Task prompt: Which of the lines in the listing that follows hold "successor"? Pull each one out.

Exercise data:

-- Opening Marker --

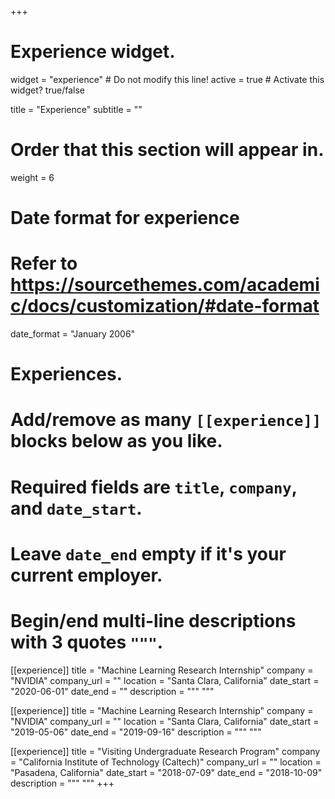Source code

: +++
# Experience widget.
widget = "experience"  # Do not modify this line!
active = true  # Activate this widget? true/false

title = "Experience"
subtitle = ""

# Order that this section will appear in.
weight = 6

# Date format for experience
#   Refer to https://sourcethemes.com/academic/docs/customization/#date-format
date_format = "January 2006"

# Experiences.
#   Add/remove as many `[[experience]]` blocks below as you like.
#   Required fields are `title`, `company`, and `date_start`.
#   Leave `date_end` empty if it's your current employer.
#   Begin/end multi-line descriptions with 3 quotes `"""`.

[[experience]]
  title = "Machine Learning Research Internship"
  company = "NVIDIA"
  company_url = ""
  location = "Santa Clara, California"
  date_start = "2020-06-01"
  date_end = ""
  description = """
  """

[[experience]]
  title = "Machine Learning Research Internship"
  company = "NVIDIA"
  company_url = ""
  location = "Santa Clara, California"
  date_start = "2019-05-06"
  date_end = "2019-09-16"
  description = """
  """

[[experience]]
  title = "Visiting Undergraduate Research Program"
  company = "California Institute of Technology (Caltech)"
  company_url = ""
  location = "Pasadena, California"
  date_start = "2018-07-09"
  date_end = "2018-10-09"
  description = """
  """
+++
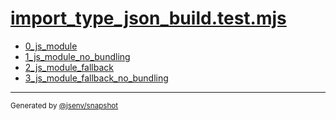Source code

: # [import_type_json_build.test.mjs](../import_type_json_build.test.mjs)



- [0_js_module](0_js_module/0_js_module.md)
- [1_js_module_no_bundling](1_js_module_no_bundling/1_js_module_no_bundling.md)
- [2_js_module_fallback](2_js_module_fallback/2_js_module_fallback.md)
- [3_js_module_fallback_no_bundling](3_js_module_fallback_no_bundling/3_js_module_fallback_no_bundling.md)

---

<sub>
  Generated by <a href="https://github.com/jsenv/core/tree/main/packages/independent/snapshot">@jsenv/snapshot</a>
</sub>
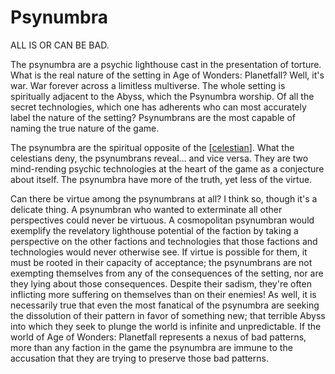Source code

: # Psynumbra

ALL IS OR CAN BE BAD.

The psynumbra are a psychic lighthouse cast in the presentation of torture.  What is the real nature of the setting in Age of Wonders: Planetfall?  Well, it's war.  War forever across a limitless multiverse.  The whole setting is spiritually adjacent to the Abyss, which the Psynumbra worship.  Of all the secret technologies, which one has adherents who can most accurately label the nature of the setting?  Psynumbrans are the most capable of naming the true nature of the game.

The psynumbra are the spiritual opposite of the [[celestian]].  What the celestians deny, the psynumbrans reveal... and vice versa.  They are two mind-rending psychic technologies at the heart of the game as a conjecture about itself.  The psynumbra have more of the truth, yet less of the virtue.

Can there be virtue among the psynumbrans at all?  I think so, though it's a delicate thing.  A psynumbran who wanted to exterminate all other perspectives could never be virtuous.  A cosmopolitan psynumbran would exemplify the revelatory lighthouse potential of the faction by taking a perspective on the other factions and technologies that those factions and technologies would never otherwise see.  If virtue is possible for them, it must be rooted in their capacity of acceptance; the psynumbrans are not exempting themselves from any of the consequences of the setting, nor are they lying about those consequences.  Despite their sadism, they're often inflicting more suffering on themselves than on their enemies!  As well, it is necessarily true that even the most fanatical of the psynumbra are seeking the dissolution of their pattern in favor of something new; that terrible Abyss into which they seek to plunge the world is infinite and unpredictable.  If the world of Age of Wonders: Planetfall represents a nexus of bad patterns, more than any faction in the game the psynumbra are immune to the accusation that they are trying to preserve those bad patterns.

[//begin]: # "Autogenerated link references for markdown compatibility"
[celestian]: celestian.md "Celestian"
[//end]: # "Autogenerated link references"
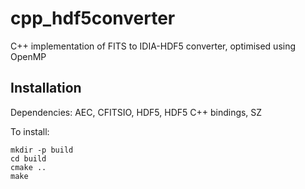 # cpp_hdf5converter

C++ implementation of FITS to IDIA-HDF5 converter, optimised using OpenMP

## Installation

Dependencies: AEC, CFITSIO, HDF5, HDF5 C++ bindings, SZ

To install:

    mkdir -p build
    cd build
    cmake ..
    make
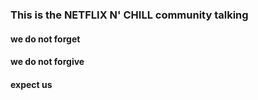 ### This is the NETFLIX N' CHILL community talking
#### we do not forget
#### we do not forgive
#### expect us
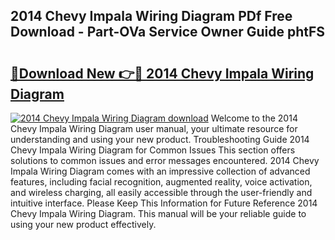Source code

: ## 2014 Chevy Impala Wiring Diagram PDf Free Download - Part-OVa Service Owner Guide phtFS

# <h2><a href="http://dfkz0dx.blite.top/?on=2014+Chevy+Impala+Wiring+Diagram">🔗Download New 👉🔴 2014 Chevy Impala Wiring Diagram</a></h2>

[![2014 Chevy Impala Wiring Diagram download](https://i.imgur.com/lujVjoI.png)](http://dfkz0dx.blite.top/?on=2014+Chevy+Impala+Wiring+Diagram)
Welcome to the 2014 Chevy Impala Wiring Diagram user manual, your ultimate resource for understanding and using your new product. Troubleshooting Guide 2014 Chevy Impala Wiring Diagram for Common Issues This section offers solutions to common issues and error messages encountered. 2014 Chevy Impala Wiring Diagram comes with an impressive collection of advanced features, including facial recognition, augmented reality, voice activation, and wireless charging, all easily accessible through the user-friendly and intuitive interface. Please Keep This Information for Future Reference 2014 Chevy Impala Wiring Diagram. This manual will be your reliable guide to using your new product effectively.
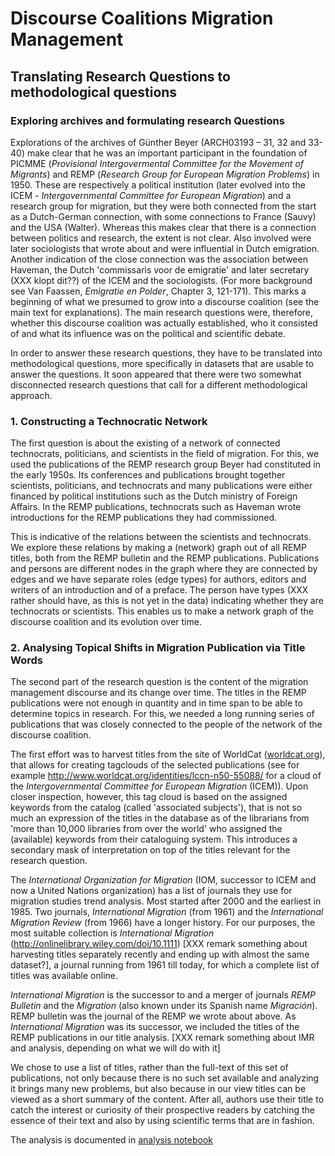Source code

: # Discourse Coalitions Migration Management

## Translating Research Questions to methodological questions

### Exploring archives and formulating research Questions

Explorations of the archives of Günther Beyer (ARCH03193 – 31, 32 and 33-40) make clear that he was an important participant in the foundation of PICMME (_Provisional Intergovermental Committee for the Movement of Migrants_) and REMP (_Research Group for European Migration Problems_) in 1950. These are respectively a political institution (later evolved into the ICEM - _Intergovernmental Committee for European Migration_) and a research group for migration, but they were both connected from the start as a Dutch-German connection, with some connections to France (Sauvy) and the USA (Walter).
Whereas this makes clear that there is a connection between politics and research, the extent is not clear. Also involved were later sociologists that wrote about and were influential in Dutch emigration. Another indication of the close connection was the association between Haveman, the Dutch 'commissaris voor de emigratie' and later secretary (XXX klopt dit??) of the ICEM and the sociologists. (For more background see Van Faassen, _Emigratie en Polder_, Chapter 3, 121-171). This marks a beginning of what we presumed to grow into a discourse coalition (see the main text for explanations). The main research questions were, therefore, whether this discourse coalition was actually established, who it consisted of and what its influence was on the political and scientific debate.

In order to answer these research questions, they have to be translated into methodological questions, more specifically in datasets that are usable to answer the questions. It soon appeared that there were two somewhat disconnected research questions that call for a different methodological approach.

### 1. Constructing a Technocratic Network

The first question is about the existing of a network of connected technocrats, politicians, and scientists in the field of migration. For this, we used the publications of the REMP research group Beyer had constituted in the early 1950s. Its conferences and publications brought together scientists, politicians, and technocrats and many publications were either financed by political institutions such as the Dutch ministry of Foreign Affairs. In the REMP publications, technocrats such as Haveman wrote introductions for the REMP publications they had commissioned.

This is indicative of the relations between the scientists and technocrats. We explore these relations by making a (network) graph out of all REMP titles, both from the REMP bulletin and the REMP publications. Publications and persons are different nodes in the graph where they are connected by edges and we have separate roles (edge types) for authors, editors and writers of an introduction and of a preface. The person have types  (XXX rather should have, as this is not yet in the data) indicating whether they are technocrats or scientists. This enables us to make a network graph of the discourse coalition and its evolution over time.

### 2. Analysing Topical Shifts in Migration Publication via Title Words

The second part of the research question is the content of the migration management discourse and its change over time. The titles in the REMP publications were not enough in quantity and in time span to be able to determine topics in research. For this, we needed a long running series of publications that was closely connected to the people of the network of the discourse coalition.

The first effort was to harvest titles from the site of WorldCat ([worldcat.org](https://worldcat.org)), that allows for creating tagclouds of the selected publications (see for example http://www.worldcat.org/identities/lccn-n50-55088/ for a cloud of the _Intergovernmental Committee for European Migration_ (ICEM)). Upon closer inspection, however, this tag cloud is based on the assigned keywords from the catalog (called 'associated subjects'), that is not so much an expression of the titles in the database as of the librarians from 'more than 10,000 libraries from over the world' who assigned the (available) keywords from their cataloguing system. This introduces a secondary mask of interpretation on top of the titles relevant for the research question.

The _International Organization for Migration_ (IOM, successor to ICEM and now a United Nations organization) has a list of journals they use for migration studies trend analysis. Most started after 2000 and the earliest in 1985. Two journals, _International Migration_ (from 1961) and the _International Migration Review_ (from 1966) have a longer history. For our purposes, the most suitable collection is _International Migration_
(http://onlinelibrary.wiley.com/doi/10.1111) [XXX remark something about harvesting titles separately recently and ending up with almost the same dataset?], a journal running from 1961 till today, for which a complete list of titles was available online.

_International Migration_ is the successor to and a merger of journals _REMP Bulletin_ and the _Migration_ (also known under its Spanish name _Migración_). REMP bulletin was the journal of the REMP we wrote about above. As _International Migration_ was its successor, we included the titles of the REMP publications in our title analysis. [XXX remark something about IMR and analysis, depending on what we will do with it]

We chose to use a list of titles, rather than the full-text of this set of publications, not only because there is no such set available and analyzing it brings many new problems, but also because in our view titles can be viewed as a short summary of the content. After all, authors use their title to catch the interest or curiosity of their prospective readers by catching the essence of their text and also by using scientific terms that are in fashion.

The analysis is documented in [analysis notebook](../notebooks/publication-title-analysis.ipynb)
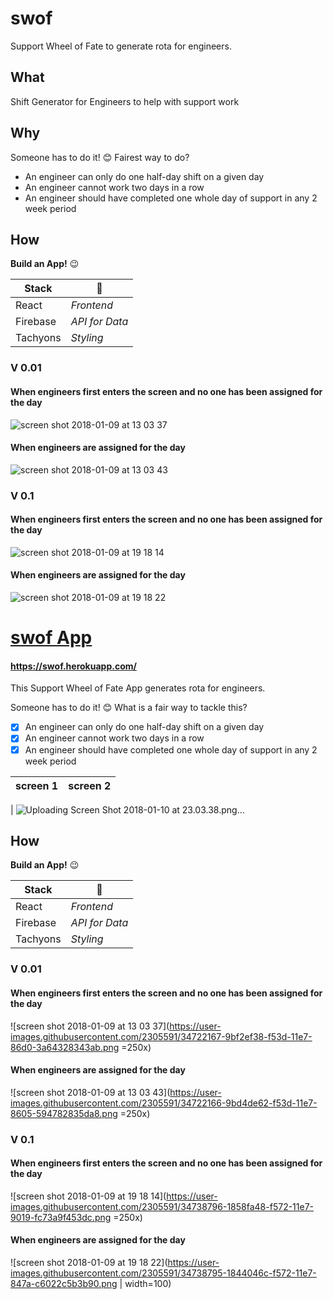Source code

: # swof
Support Wheel of Fate to generate rota for engineers.

## What

Shift Generator for Engineers to help with support work

## Why

Someone has to do it! :blush:
Fairest way to do?
- An engineer can only do one half-day shift on a given day
- An engineer cannot work two days in a row
- An engineer should have completed one whole day of support in any 2 week period

## How

**Build an App!** :wink:

| **Stack** | 🤔  |
| --- | --- |
| React | _Frontend_ |
| Firebase | _API for Data_ |
| Tachyons | _Styling_ |

### V 0.01

#### When engineers first enters the screen and no one has been assigned for the day
![screen shot 2018-01-09 at 13 03 37](https://user-images.githubusercontent.com/2305591/34722167-9bf2ef38-f53d-11e7-86d0-3a64328343ab.png)

#### When engineers are assigned for the day
![screen shot 2018-01-09 at 13 03 43](https://user-images.githubusercontent.com/2305591/34722166-9bd4de62-f53d-11e7-8605-594782835da8.png)

### V 0.1

#### When engineers first enters the screen and no one has been assigned for the day
![screen shot 2018-01-09 at 19 18 14](https://user-images.githubusercontent.com/2305591/34738796-1858fa48-f572-11e7-9019-fc73a9f453dc.png)

#### When engineers are assigned for the day
![screen shot 2018-01-09 at 19 18 22](https://user-images.githubusercontent.com/2305591/34738795-1844046c-f572-11e7-847a-c6022c5b3b90.png)



# [swof App](https://swof.herokuapp.com/)

#### https://swof.herokuapp.com/

This Support Wheel of Fate App generates rota for engineers.

Someone has to do it! :blush:
What is a fair way to tackle this?
- [x] An engineer can only do one half-day shift on a given day
- [x] An engineer cannot work two days in a row
- [x] An engineer should have completed one whole day of support in any 2 week period

| screen 1 | screen 2 |
| --- | --- |
|
![Uploading Screen Shot 2018-01-10 at 23.03.38.png…]()




## How

**Build an App!** :wink:

| **Stack** | 🤔  |
| --- | --- |
| React | _Frontend_ |
| Firebase | _API for Data_ |
| Tachyons | _Styling_ |

### V 0.01

#### When engineers first enters the screen and no one has been assigned for the day
![screen shot 2018-01-09 at 13 03 37](https://user-images.githubusercontent.com/2305591/34722167-9bf2ef38-f53d-11e7-86d0-3a64328343ab.png =250x)

#### When engineers are assigned for the day
![screen shot 2018-01-09 at 13 03 43](https://user-images.githubusercontent.com/2305591/34722166-9bd4de62-f53d-11e7-8605-594782835da8.png =250x)

### V 0.1

#### When engineers first enters the screen and no one has been assigned for the day
![screen shot 2018-01-09 at 19 18 14](https://user-images.githubusercontent.com/2305591/34738796-1858fa48-f572-11e7-9019-fc73a9f453dc.png =250x)

#### When engineers are assigned for the day
![screen shot 2018-01-09 at 19 18 22](https://user-images.githubusercontent.com/2305591/34738795-1844046c-f572-11e7-847a-c6022c5b3b90.png  | width=100)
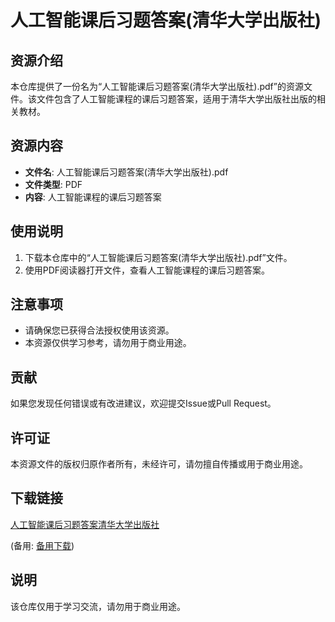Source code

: # 人工智能课后习题答案(清华大学出版社)

## 资源介绍

本仓库提供了一份名为“人工智能课后习题答案(清华大学出版社).pdf”的资源文件。该文件包含了人工智能课程的课后习题答案，适用于清华大学出版社出版的相关教材。

## 资源内容

- **文件名**: 人工智能课后习题答案(清华大学出版社).pdf
- **文件类型**: PDF
- **内容**: 人工智能课程的课后习题答案

## 使用说明

1. 下载本仓库中的“人工智能课后习题答案(清华大学出版社).pdf”文件。
2. 使用PDF阅读器打开文件，查看人工智能课程的课后习题答案。

## 注意事项

- 请确保您已获得合法授权使用该资源。
- 本资源仅供学习参考，请勿用于商业用途。

## 贡献

如果您发现任何错误或有改进建议，欢迎提交Issue或Pull Request。

## 许可证

本资源文件的版权归原作者所有，未经许可，请勿擅自传播或用于商业用途。

## 下载链接
[人工智能课后习题答案清华大学出版社](https://pan.quark.cn/s/ae55c1c1e73c) 

(备用: [备用下载](https://pan.baidu.com/s/1slArrqyiQ9GvVWEm27yRrg?pwd=1234))

## 说明

该仓库仅用于学习交流，请勿用于商业用途。
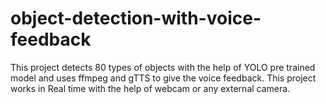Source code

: # object-detection-with-voice-feedback
This project detects 80 types of objects with the help of YOLO pre trained model and uses ffmpeg and gTTS to give the voice feedback. This project works in Real time with the help of webcam or any external camera.
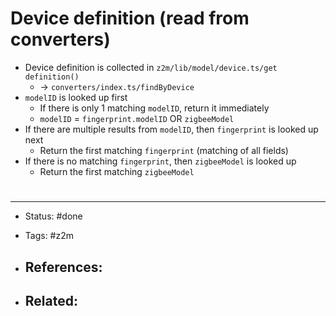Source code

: # Device definition (read from converters)
- Device definition is collected in `z2m/lib/model/device.ts/get definition()`
	- -> `converters/index.ts/findByDevice`
- `modelID` is looked up first
	- If there is only 1 matching `modelID`, return it immediately
	- `modelID` = `fingerprint.modelID` OR `zigbeeModel`
- If there are multiple results from `modelID`, then `fingerprint` is looked up next
	- Return the first matching `fingerprint` (matching of all fields)
- If there is no matching `fingerprint`, then `zigbeeModel` is looked up
	- Return the first matching `zigbeeModel`



# 

---
- Status: #done

- Tags: #z2m 

- References:
	- 

- Related:
	- 
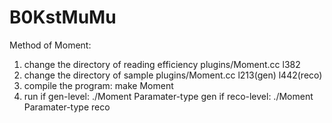 # B0KstMuMu
Method of Moment:
1. change the directory of reading efficiency
   plugins/Moment.cc l382
2. change the directory of sample
   plugins/Moment.cc l213(gen) l442(reco)
3. compile the program: make Moment
4. run 
   if gen-level: ./Moment Paramater-type gen
   if reco-level: ./Moment Paramater-type reco 
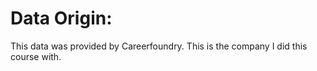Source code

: # Data Origin:
This data was provided by Careerfoundry. This is the company I did this course with. 
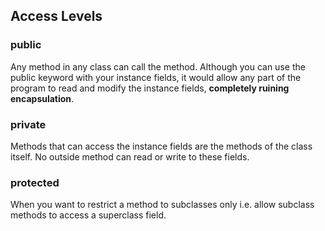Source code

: ## Access Levels

### public

Any method in any class can call the method. Although you can use the public keyword with your instance fields, it would allow any part of the program to read and modify the instance fields, **completely ruining encapsulation**.

### private

Methods that can access the instance fields are the methods of the class itself. No outside method can read or write to these fields.

### protected

When you want to restrict a method to subclasses only i.e. allow subclass methods to access a superclass field.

-- Closing Marker --

Solved problem:
The _International Organization for Migration_ (IOM, successor to ICEM and now a United Nations organization) has a list of journals they use for migration studies trend analysis. Most started after 2000 and the earliest in 1985. Two journals, _International Migration_ (from 1961) and the _International Migration Review_ (from 1966) have a longer history. For our purposes, the most suitable collection is _International Migration_
_International Migration_ is the successor to and a merger of journals _REMP Bulletin_ and the _Migration_ (also known under its Spanish name _Migración_). REMP bulletin was the journal of the REMP we wrote about above. As _International Migration_ was its successor, we included the titles of the REMP publications in our title analysis. [XXX remark something about IMR and analysis, depending on what we will do with it]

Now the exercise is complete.